-- DATASET EXCERPTS --

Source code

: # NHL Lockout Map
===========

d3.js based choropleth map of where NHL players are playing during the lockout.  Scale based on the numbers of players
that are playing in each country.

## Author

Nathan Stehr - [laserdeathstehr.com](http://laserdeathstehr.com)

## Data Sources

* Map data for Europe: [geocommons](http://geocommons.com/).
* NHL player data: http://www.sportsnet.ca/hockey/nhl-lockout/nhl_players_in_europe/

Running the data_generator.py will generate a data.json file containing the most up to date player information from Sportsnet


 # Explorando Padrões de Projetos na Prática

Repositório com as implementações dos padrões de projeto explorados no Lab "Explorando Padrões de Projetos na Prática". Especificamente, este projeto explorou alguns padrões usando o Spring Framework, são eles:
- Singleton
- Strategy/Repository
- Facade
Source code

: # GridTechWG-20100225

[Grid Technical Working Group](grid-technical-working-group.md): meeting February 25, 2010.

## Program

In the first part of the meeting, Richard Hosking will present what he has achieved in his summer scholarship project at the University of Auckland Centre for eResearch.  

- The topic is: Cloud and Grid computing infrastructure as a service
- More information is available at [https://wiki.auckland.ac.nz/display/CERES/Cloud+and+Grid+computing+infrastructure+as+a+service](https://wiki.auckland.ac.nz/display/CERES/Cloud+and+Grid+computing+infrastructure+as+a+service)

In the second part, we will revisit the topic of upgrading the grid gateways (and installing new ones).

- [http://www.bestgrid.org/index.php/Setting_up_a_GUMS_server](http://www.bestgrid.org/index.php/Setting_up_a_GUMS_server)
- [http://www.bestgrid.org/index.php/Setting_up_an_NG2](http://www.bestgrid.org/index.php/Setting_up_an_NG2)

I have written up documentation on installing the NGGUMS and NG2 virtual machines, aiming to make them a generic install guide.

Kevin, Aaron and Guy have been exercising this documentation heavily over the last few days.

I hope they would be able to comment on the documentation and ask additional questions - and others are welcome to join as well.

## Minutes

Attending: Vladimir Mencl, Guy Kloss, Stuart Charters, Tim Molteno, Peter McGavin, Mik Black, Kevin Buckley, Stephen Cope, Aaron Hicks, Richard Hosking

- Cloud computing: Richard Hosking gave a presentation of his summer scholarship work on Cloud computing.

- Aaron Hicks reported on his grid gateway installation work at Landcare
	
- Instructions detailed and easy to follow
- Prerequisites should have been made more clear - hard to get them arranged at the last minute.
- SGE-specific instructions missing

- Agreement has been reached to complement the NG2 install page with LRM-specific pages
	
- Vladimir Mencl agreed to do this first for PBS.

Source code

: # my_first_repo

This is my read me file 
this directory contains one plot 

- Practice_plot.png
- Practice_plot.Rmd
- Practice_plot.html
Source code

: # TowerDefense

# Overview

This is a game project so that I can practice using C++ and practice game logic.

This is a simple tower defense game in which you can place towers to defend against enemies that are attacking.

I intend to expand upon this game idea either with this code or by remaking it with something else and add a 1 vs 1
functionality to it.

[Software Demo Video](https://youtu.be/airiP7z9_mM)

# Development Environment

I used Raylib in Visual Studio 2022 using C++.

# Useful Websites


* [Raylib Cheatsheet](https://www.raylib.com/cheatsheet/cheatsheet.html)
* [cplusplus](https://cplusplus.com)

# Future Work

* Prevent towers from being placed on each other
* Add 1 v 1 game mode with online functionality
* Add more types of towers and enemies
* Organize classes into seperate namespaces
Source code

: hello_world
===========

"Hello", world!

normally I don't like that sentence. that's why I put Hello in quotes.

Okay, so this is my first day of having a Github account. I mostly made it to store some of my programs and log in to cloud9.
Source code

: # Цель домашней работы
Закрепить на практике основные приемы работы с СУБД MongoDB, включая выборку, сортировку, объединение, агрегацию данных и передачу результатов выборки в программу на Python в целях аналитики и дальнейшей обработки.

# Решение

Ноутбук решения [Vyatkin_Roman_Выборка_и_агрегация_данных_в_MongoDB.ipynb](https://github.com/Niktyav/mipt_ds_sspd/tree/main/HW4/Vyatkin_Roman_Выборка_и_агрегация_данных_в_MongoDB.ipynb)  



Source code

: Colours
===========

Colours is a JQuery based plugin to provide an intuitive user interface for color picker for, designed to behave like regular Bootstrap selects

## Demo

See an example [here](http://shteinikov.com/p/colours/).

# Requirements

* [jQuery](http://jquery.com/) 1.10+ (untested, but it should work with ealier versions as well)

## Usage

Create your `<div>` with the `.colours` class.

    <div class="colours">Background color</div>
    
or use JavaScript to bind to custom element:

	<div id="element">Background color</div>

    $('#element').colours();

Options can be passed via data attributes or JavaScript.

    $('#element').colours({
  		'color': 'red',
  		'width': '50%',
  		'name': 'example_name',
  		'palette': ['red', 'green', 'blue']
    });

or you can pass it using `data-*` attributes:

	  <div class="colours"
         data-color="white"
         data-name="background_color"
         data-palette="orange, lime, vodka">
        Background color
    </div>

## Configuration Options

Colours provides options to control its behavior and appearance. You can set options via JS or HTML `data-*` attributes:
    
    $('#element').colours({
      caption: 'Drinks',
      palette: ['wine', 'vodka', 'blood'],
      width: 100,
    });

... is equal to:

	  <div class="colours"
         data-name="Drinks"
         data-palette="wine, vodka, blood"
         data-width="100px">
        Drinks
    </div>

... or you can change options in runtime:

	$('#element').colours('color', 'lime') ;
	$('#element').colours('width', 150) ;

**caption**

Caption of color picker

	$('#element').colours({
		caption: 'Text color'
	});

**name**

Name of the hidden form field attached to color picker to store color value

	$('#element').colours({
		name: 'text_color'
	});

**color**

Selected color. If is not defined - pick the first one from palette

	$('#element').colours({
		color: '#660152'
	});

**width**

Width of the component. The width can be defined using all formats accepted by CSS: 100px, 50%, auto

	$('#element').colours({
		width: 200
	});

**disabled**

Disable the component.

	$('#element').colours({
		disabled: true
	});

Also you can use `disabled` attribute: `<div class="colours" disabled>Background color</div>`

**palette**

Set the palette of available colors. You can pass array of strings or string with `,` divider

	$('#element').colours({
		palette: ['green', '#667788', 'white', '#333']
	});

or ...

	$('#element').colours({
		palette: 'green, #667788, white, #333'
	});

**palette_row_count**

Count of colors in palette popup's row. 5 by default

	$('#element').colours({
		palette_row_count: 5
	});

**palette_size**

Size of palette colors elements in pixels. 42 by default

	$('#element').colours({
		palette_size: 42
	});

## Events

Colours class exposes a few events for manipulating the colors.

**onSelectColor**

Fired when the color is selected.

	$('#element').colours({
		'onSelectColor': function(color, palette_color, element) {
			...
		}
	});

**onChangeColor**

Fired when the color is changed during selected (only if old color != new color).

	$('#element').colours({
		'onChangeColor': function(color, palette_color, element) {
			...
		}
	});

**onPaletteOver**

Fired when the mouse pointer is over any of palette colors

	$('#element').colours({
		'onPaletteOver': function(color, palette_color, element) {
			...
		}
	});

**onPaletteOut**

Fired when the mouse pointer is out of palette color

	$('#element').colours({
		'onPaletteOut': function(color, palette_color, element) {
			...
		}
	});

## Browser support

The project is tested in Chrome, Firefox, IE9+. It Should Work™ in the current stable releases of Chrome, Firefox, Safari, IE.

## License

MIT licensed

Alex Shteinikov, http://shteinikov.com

-- ASSIGNED TASK --
Please return the lines above exactly, from the first one down to the line with "- The topic", and stop after that line.

-- PROBLEM SOLUTION --
Source code

: # NHL Lockout Map
===========

d3.js based choropleth map of where NHL players are playing during the lockout.  Scale based on the numbers of players
that are playing in each country.

## Author

Nathan Stehr - [laserdeathstehr.com](http://laserdeathstehr.com)

## Data Sources

* Map data for Europe: [geocommons](http://geocommons.com/).
* NHL player data: http://www.sportsnet.ca/hockey/nhl-lockout/nhl_players_in_europe/

Running the data_generator.py will generate a data.json file containing the most up to date player information from Sportsnet


 # Explorando Padrões de Projetos na Prática

Repositório com as implementações dos padrões de projeto explorados no Lab "Explorando Padrões de Projetos na Prática". Especificamente, este projeto explorou alguns padrões usando o Spring Framework, são eles:
- Singleton
- Strategy/Repository
- Facade
Source code

: # GridTechWG-20100225

[Grid Technical Working Group](grid-technical-working-group.md): meeting February 25, 2010.

## Program

In the first part of the meeting, Richard Hosking will present what he has achieved in his summer scholarship project at the University of Auckland Centre for eResearch.  

- The topic is: Cloud and Grid computing infrastructure as a service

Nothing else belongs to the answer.